Mr. Buccieri adopts Stanford curriculum


Simran Ali, Editor-in-Chief

History teacher Daniel Buccieri has adopted the online Stanford University history curriculum called “Reading Like a Historian” in his US, World, and AP world history classes.

A report on last year’s state standardized US and World History exams showed that only about one-third of students were found to be proficient, according to the Los Angeles Times. LAUSD has signed an 18-month, $140,000 contract with the Stanford History Education Group in May 2014 for training social studies and history teachers and for collaborating lesson plan.

So far, 385 teachers and administrators have been attending the workshops and educators have downloaded the curriculum 1.7 million times in all 50 states, according to a Nov. 26, 2014 article in Los Angeles Times. The teachers are paid for attending the training and can go online and download the materials for free.

The program includes 100 ready-made lesson plans and over 65 assessments, which help teachers understand students’ mastery of skills through essay questions rather than multiple-choice exams. The curriculum fits perfectly with Common Core, which focuses on skills such as reading complex texts and evaluating information taken from multiple resources. The program also allows the students to develop their own point of view.

Mr. Buccieri has integrated this new curriculum in his World History and US classes. He said he assigns students a question and provides them with supporting documents to help them develop their answers. He said that this way of teaching challenges students’ abilities and understanding to approach history in an exciting manner.

“History isn’t a set of answers I’m passing down to kids,” said Mr. Buccieri in an interview with the Los Angeles Times. “It’s more a set of questions and problems. To me, that’s more exciting.”

Students from his class say that history is exciting and it’s easy to remember and understand, as they have to figure out things on their own. They seem to be more engaged by this new program than reading out of the textbook and memorizing.

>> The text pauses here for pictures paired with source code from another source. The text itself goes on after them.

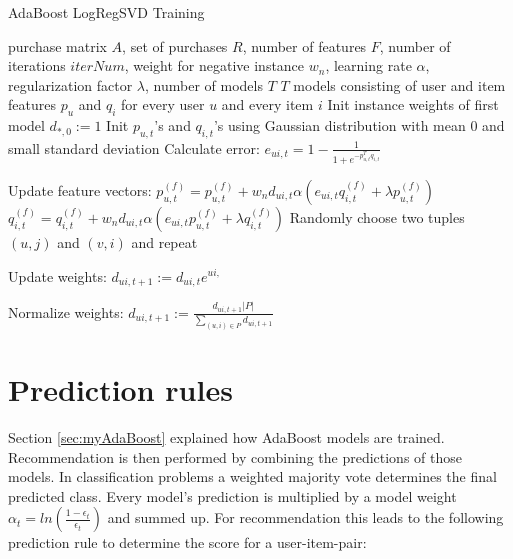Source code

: \documentclass[10pt]{reportMaster}
\begin{document}
\begin{algorithm}
	\caption{AdaBoost LogRegSVD Training}
	\label{alg:AdaBoostLogRegSVDTraining}
	\begin{algorithmic}[1]
		\Require purchase matrix $A$, set of purchases $R$, number of features $F$, number of iterations $iterNum$, weight for negative instance $w_n$, learning rate $\alpha$, regularization factor $\lambda$, number of models $T$
		\Ensure $T$ models consisting of user and item features $p_u$ and $q_i$ for every user $u$ and every item $i$
		\State Init instance weights of first model $d_{*,0} := 1$
				\State Init $p_{u,t}$'s and $q_{i,t}$'s using Gaussian distribution with mean $0$ and small standard deviation
					\State Calculate error:
					\State $e_{ui,t} = 1 - \frac{1}{1 + e^{-p_{u,t}^Tq_{i,t}}}$
					
					\State Update feature vectors:
						\State $p_{u,t}^{(f)} = p_{u,t}^{(f)} + w_n d_{ui,t} \alpha (e_{ui, t} q_{i,t}^{(f)} + \lambda p_{u,t}^{(f)})$
						\State $q_{i,t}^{(f)} = q_{i,t}^{(f)} + w_n d_{ui,t} \alpha (e_{ui, t} p_{u,t}^{(f)} + \lambda q_{i,t}^{(f)})$
					\EndFor	
					\State Randomly choose two tuples $(u,j)$ and $(v,i)$ and repeat
				\EndFor
			\EndFor
			
			\State Update weights:
				\State $d_{ui,t+1} := d_{ui,t} e^{ui,}$
			\EndFor
			
			\State Normalize weights:
			\State $d_{ui,t+1} := \frac{d_{ui,t+1} |P|}{\sum_{(u,i) \in P}{d_{ui, t+1}}}$
			\EndFor 
		\EndFor
		
		
	\end{algorithmic}	
\end{algorithm}


\section{Prediction rules}
\label{sec:predictionRules}

Section \ref{sec:myAdaBoost} explained how AdaBoost models are trained.
Recommendation is then performed by combining the predictions of those models.
In classification problems a weighted majority vote determines the final predicted class.
Every model's prediction is multiplied by a model weight $\alpha_t = ln(\frac{1-\epsilon_t}{\epsilon_t})$ and summed up.
For recommendation this leads to the following prediction rule to determine the score for a user-item-pair:
\end{document}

“It’s organized, easy to follow, and very fun and appealing as he (Mr. Buccieri) incorporates games and competitions,” said sophomore Windy Yoon.

“I like it because it’s different from the regular teaching perspective,” sophomore Faiz Shamji. “It’s more than looking in the book and memorizing; this is a much more fun and interesting way of learning and comprehending history.”

Mr. Soni Lloyd, another history teacher, has also been attending the training and workshops. He said that this new way of teaching history helps to engage students. He plans to take parts of it and incorporate it in his lessons. He also mentioned that it’s not the greatest or only way of teaching history and that there are some problems with this program as well.

“It takes a long time; one lesson will be a full packet and will take about three to four days, and that’s not realistic for a teacher,” said Mr. Llyod. “They omit a lot of important materials out of history and don’t include enough information.”

Teachers from all over the district have tried to modify this program by incorporating bingo games, film clips, poetry, poster sets, and competitions in the lesson.